## Work instruction
Reply with one number: the count of lines in the records below that hold "active".
::: Source records
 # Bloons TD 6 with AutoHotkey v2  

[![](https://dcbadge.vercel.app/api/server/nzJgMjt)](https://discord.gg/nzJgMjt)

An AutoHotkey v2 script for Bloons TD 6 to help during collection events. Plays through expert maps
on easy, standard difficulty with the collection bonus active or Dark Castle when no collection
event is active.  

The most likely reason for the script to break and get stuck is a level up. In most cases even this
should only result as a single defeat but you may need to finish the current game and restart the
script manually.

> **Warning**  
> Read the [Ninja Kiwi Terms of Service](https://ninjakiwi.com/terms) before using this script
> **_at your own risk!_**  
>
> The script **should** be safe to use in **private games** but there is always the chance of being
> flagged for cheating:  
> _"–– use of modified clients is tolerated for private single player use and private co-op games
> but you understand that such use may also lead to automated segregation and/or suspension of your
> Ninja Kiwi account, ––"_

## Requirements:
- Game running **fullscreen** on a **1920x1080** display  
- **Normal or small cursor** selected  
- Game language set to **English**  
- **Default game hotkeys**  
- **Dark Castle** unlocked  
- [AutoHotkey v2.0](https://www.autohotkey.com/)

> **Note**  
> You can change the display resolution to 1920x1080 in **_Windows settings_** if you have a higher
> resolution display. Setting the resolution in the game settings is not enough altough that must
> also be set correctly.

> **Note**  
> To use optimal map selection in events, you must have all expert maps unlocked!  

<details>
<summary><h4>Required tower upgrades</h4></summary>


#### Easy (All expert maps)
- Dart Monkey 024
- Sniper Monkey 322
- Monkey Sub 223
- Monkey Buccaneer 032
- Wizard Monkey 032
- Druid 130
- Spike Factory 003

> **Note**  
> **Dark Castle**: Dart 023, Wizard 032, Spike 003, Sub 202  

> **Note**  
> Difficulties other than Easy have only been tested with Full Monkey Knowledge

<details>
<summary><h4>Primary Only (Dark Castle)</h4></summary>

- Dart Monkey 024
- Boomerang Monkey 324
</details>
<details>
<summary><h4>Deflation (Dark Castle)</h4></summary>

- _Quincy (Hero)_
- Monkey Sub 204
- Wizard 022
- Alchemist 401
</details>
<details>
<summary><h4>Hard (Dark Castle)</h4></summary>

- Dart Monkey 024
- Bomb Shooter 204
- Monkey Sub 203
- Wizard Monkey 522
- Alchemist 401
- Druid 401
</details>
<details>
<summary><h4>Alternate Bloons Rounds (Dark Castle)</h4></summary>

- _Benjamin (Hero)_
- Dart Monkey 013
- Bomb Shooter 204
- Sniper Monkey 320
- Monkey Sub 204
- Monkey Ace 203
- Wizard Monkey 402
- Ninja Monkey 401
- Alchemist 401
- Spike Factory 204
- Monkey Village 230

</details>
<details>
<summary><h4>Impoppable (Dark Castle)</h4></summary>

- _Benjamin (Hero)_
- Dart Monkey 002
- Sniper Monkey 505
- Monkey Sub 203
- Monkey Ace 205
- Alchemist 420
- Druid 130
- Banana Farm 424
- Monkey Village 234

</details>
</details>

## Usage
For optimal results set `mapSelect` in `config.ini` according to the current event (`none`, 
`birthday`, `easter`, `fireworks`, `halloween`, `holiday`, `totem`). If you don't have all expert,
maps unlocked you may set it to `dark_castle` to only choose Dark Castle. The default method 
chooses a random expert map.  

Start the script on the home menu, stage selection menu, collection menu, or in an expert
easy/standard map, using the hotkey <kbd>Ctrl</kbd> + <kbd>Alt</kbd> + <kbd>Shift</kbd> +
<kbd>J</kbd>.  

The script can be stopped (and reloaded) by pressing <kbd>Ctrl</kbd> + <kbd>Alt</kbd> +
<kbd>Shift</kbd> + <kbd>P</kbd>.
::::::
## Solution for this problem
2